__Problem to work on__.
All entries are to be returned verbatim.

[Plain-text document sources]

-=-=-=-=-

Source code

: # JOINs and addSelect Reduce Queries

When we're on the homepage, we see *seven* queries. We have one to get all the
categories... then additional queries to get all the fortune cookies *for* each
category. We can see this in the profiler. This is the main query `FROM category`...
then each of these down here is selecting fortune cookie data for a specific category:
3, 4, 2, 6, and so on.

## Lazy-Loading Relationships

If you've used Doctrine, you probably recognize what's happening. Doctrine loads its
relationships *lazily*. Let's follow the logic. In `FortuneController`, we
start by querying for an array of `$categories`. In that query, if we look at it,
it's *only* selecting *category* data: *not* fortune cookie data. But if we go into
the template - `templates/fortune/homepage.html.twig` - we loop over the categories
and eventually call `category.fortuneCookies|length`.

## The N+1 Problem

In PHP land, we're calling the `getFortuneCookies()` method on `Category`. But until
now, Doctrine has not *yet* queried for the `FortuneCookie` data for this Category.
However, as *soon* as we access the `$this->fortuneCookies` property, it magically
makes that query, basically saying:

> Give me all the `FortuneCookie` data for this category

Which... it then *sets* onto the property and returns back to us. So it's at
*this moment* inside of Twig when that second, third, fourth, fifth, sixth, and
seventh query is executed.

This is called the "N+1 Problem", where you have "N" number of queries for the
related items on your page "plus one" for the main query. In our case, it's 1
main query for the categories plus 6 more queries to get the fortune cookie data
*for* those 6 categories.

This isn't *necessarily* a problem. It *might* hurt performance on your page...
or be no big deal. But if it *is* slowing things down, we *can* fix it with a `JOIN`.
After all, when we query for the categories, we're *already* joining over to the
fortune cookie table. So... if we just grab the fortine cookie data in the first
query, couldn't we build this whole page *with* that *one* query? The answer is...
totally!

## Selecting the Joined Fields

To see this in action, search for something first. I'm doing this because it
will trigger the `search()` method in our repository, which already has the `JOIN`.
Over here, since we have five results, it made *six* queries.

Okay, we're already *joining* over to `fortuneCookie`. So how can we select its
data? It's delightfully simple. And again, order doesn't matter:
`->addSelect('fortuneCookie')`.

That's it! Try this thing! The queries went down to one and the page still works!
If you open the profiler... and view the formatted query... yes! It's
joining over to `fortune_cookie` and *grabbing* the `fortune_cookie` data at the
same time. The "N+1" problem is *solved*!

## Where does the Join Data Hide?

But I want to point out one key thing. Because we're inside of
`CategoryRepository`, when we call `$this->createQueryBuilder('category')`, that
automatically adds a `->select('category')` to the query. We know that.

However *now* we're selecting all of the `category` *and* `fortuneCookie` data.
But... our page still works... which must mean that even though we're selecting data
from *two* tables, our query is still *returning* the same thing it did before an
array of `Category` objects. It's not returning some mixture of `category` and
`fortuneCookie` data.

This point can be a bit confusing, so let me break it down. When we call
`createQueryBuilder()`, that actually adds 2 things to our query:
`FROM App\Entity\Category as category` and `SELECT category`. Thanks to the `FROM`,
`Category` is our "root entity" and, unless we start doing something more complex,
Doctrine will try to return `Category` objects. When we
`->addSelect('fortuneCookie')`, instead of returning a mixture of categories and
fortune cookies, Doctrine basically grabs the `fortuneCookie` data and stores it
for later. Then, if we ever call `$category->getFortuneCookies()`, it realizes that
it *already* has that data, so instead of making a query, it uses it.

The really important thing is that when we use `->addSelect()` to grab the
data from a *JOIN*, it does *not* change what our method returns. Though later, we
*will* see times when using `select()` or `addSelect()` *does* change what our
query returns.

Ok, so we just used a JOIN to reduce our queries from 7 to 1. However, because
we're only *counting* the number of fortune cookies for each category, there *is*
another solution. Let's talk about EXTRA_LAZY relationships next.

-=-=-=-=-

__Problem solution__.
Source code

: # JOINs and addSelect Reduce Queries

When we're on the homepage, we see *seven* queries. We have one to get all the
categories... then additional queries to get all the fortune cookies *for* each
category. We can see this in the profiler. This is the main query `FROM category`...
then each of these down here is selecting fortune cookie data for a specific category:
3, 4, 2, 6, and so on.

## Lazy-Loading Relationships

If you've used Doctrine, you probably recognize what's happening. Doctrine loads its
relationships *lazily*. Let's follow the logic. In `FortuneController`, we
start by querying for an array of `$categories`. In that query, if we look at it,
it's *only* selecting *category* data: *not* fortune cookie data. But if we go into
the template - `templates/fortune/homepage.html.twig` - we loop over the categories
and eventually call `category.fortuneCookies|length`.

## The N+1 Problem

In PHP land, we're calling the `getFortuneCookies()` method on `Category`. But until
now, Doctrine has not *yet* queried for the `FortuneCookie` data for this Category.
However, as *soon* as we access the `$this->fortuneCookies` property, it magically
makes that query, basically saying:

> Give me all the `FortuneCookie` data for this category

Which... it then *sets* onto the property and returns back to us. So it's at
*this moment* inside of Twig when that second, third, fourth, fifth, sixth, and
seventh query is executed.

This is called the "N+1 Problem", where you have "N" number of queries for the
related items on your page "plus one" for the main query. In our case, it's 1
main query for the categories plus 6 more queries to get the fortune cookie data
*for* those 6 categories.

This isn't *necessarily* a problem. It *might* hurt performance on your page...
or be no big deal. But if it *is* slowing things down, we *can* fix it with a `JOIN`.
After all, when we query for the categories, we're *already* joining over to the
fortune cookie table. So... if we just grab the fortine cookie data in the first
query, couldn't we build this whole page *with* that *one* query? The answer is...
totally!

## Selecting the Joined Fields

To see this in action, search for something first. I'm doing this because it
will trigger the `search()` method in our repository, which already has the `JOIN`.
Over here, since we have five results, it made *six* queries.

Okay, we're already *joining* over to `fortuneCookie`. So how can we select its
data? It's delightfully simple. And again, order doesn't matter:
`->addSelect('fortuneCookie')`.

That's it! Try this thing! The queries went down to one and the page still works!
If you open the profiler... and view the formatted query... yes! It's
joining over to `fortune_cookie` and *grabbing* the `fortune_cookie` data at the
same time. The "N+1" problem is *solved*!

## Where does the Join Data Hide?

But I want to point out one key thing. Because we're inside of
`CategoryRepository`, when we call `$this->createQueryBuilder('category')`, that
automatically adds a `->select('category')` to the query. We know that.

However *now* we're selecting all of the `category` *and* `fortuneCookie` data.
But... our page still works... which must mean that even though we're selecting data
from *two* tables, our query is still *returning* the same thing it did before an
array of `Category` objects. It's not returning some mixture of `category` and
`fortuneCookie` data.

This point can be a bit confusing, so let me break it down. When we call
`createQueryBuilder()`, that actually adds 2 things to our query:
`FROM App\Entity\Category as category` and `SELECT category`. Thanks to the `FROM`,
`Category` is our "root entity" and, unless we start doing something more complex,
Doctrine will try to return `Category` objects. When we
`->addSelect('fortuneCookie')`, instead of returning a mixture of categories and
fortune cookies, Doctrine basically grabs the `fortuneCookie` data and stores it
for later. Then, if we ever call `$category->getFortuneCookies()`, it realizes that
it *already* has that data, so instead of making a query, it uses it.

The really important thing is that when we use `->addSelect()` to grab the
data from a *JOIN*, it does *not* change what our method returns. Though later, we
*will* see times when using `select()` or `addSelect()` *does* change what our
query returns.

Ok, so we just used a JOIN to reduce our queries from 7 to 1. However, because
we're only *counting* the number of fortune cookies for each category, there *is*
another solution. Let's talk about EXTRA_LAZY relationships next.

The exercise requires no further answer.